It’s hard to imagine Hemingway or Joyce trotting down to Barnes and Noble for the latest edition of Janice Burroway so they’d be sure the final manuscript of Portrait of the Artist or For Whom the Bell Tolls gets polished to a luster. Yet, I think that of us aspiring scribblers do just that. We’re almost none of us Faulkners or Steinbecks nor were meant to be, but we all want to get as close as possible, so we seek the help of those who say they can light a candle in the dark cave of the creative gods and show us what lies in the psychic depths of the masters.

But surely we’re not numerous enough to explain the whole of this craze. Or maybe we are. A friend commenting on the miles of print-filled shelves in a Borders the other day asked “Am I the only one in the world who hasn’t written a book?” He was surprised when I told him that while more people may be writing than ever before, that writers’ conferences were springing up like toadstools, and that the creative writing MFA had become a veritable industry, it was getting harder and harder to get into print and that readers are a diminishing audience. Despite the plethora of shiny covers and full-page promotions in the The New York Times, publishers are becoming conglomerates, so that ten houses might in fact feed the balance sheet of only three companies. As size of the audience shrinks, the number of manuscripts grows. I guess we’ll all be reading each other before long.

Perhaps some people read craft books for entertainment, but it’s hard for me to imagine that as a life. Others perhaps look to them for authority as they plan their next opus, but that seems strange also.  Should I give my character a dream? No, writer X warns against that. What about a murder? Uh-uh. Writer Y cautions about works that are too action-driven. Pretty soon there’s so much yellow tape strung around the scene you don’t dare set foot in your own creation. Perhaps craft books are a fad, like blackberries and ipods–seemingly useful and life-enriching, yet in reality devices for increasing speed and volume by which useless information circulates. Not to mention money.

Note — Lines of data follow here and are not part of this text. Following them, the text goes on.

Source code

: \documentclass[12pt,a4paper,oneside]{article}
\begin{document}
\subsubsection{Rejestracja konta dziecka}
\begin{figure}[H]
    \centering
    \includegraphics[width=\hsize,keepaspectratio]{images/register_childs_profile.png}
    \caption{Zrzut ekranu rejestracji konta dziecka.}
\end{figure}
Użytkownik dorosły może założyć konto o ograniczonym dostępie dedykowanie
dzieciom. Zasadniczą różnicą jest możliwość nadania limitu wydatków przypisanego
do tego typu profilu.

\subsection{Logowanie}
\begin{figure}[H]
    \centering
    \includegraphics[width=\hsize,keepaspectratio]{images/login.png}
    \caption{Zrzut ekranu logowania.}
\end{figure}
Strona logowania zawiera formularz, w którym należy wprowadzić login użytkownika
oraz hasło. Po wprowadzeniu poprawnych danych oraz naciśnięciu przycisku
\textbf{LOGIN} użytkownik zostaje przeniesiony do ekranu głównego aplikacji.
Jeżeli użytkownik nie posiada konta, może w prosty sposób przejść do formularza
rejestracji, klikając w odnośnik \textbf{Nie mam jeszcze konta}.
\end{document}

Still, who am I to say that no good can come out of the prodigious labors of so many bright and skillful minds? But I feel queasy about using them. If I were a real writer, I wouldn’t, shouldn’t have the need. I could just show my manuscript to John Keats or perhaps Maxwell Perkins, who would make a few trenchant suggestions, and I’d be off to the presses. Romantic, delusional, self-destructive? Or maybe testosterone poisoning akin to the reluctance to ask for directions?

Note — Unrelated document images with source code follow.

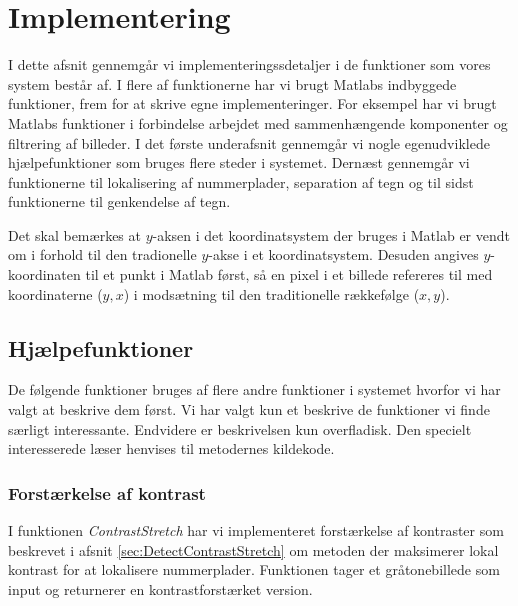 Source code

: \section{Implementering}
\label{sec:implementation}

I dette afsnit gennemgår vi implementeringssdetaljer i de funktioner som vores system består af. I flere af funktionerne har vi brugt Matlabs indbyggede funktioner, frem for at skrive egne implementeringer. For eksempel har vi brugt Matlabs funktioner i forbindelse arbejdet med sammenhængende komponenter og filtrering af billeder. I det første underafsnit gennemgår vi nogle egenudviklede hjælpefunktioner som bruges flere steder i systemet. Dernæst gennemgår vi funktionerne til lokalisering af nummerplader, separation af tegn og til sidst funktionerne til genkendelse af tegn.

Det skal bemærkes at $y$-aksen i det koordinatsystem der bruges i Matlab er vendt om i forhold til den tradionelle $y$-akse i et koordinatsystem. Desuden angives $y$-koordinaten til et punkt i Matlab først, så en pixel i et billede refereres til med koordinaterne ($y,x$) i modsætning til den traditionelle rækkefølge ($x,y$).




\subsection{Hjælpefunktioner}
\label{sec:imp:hjaelpefunktioner}
De følgende funktioner bruges af flere andre funktioner i systemet hvorfor vi har valgt at beskrive dem først. Vi har valgt kun et beskrive de funktioner vi finde særligt interessante. Endvidere er beskrivelsen kun overfladisk. Den specielt interesserede læser henvises til metodernes kildekode.

\subsubsection{Forstærkelse af kontrast}
\label{sec:imp:ContrastStrech}
I funktionen \textit{ContrastStretch} har vi implementeret forstærkelse af kontraster som beskrevet i afsnit \vref{sec:DetectContrastStretch} om metoden der maksimerer lokal kontrast for at lokalisere nummerplader. Funktionen tager et gråtonebillede som input og returnerer en kontrastforstærket version.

Most of the books use illustrations from high-quality writers. Nothing wrong with that. But the illustrations seldom apply specifically to my manuscripts, my characters, in the situations I’ve created. And too many of the authors love useless taxonomies, never better satirized than by Shakespeare in the words he gives Polonius trying to describe the work of the traveling players–tragedy, comedy, history, pastoral, pastoral-comical, historical-pastoral, tragical-historical. Or they make up silly rules such as the ones I alluded to earlier. Or they carry good principles to absurd lengths. Aristotle proposed a theory of dramatic unities based on his look at Oedipus Rex. Some centuries later, scholars were arguing whether the day he spoke of should be twelve hours or twenty-four hours long. In the meantime, artists kept writing delightful stuff that paid little or no attention to the scholars. And that’s what I intend to do. With a little occasional help from:

 

Writing Fiction–Janice Burroway

Finding Your Voice–Les Edgerton

Revision–David Michael Kaplan

The Modern Library Writer’s Workshop–Stephen Koch

 

So there.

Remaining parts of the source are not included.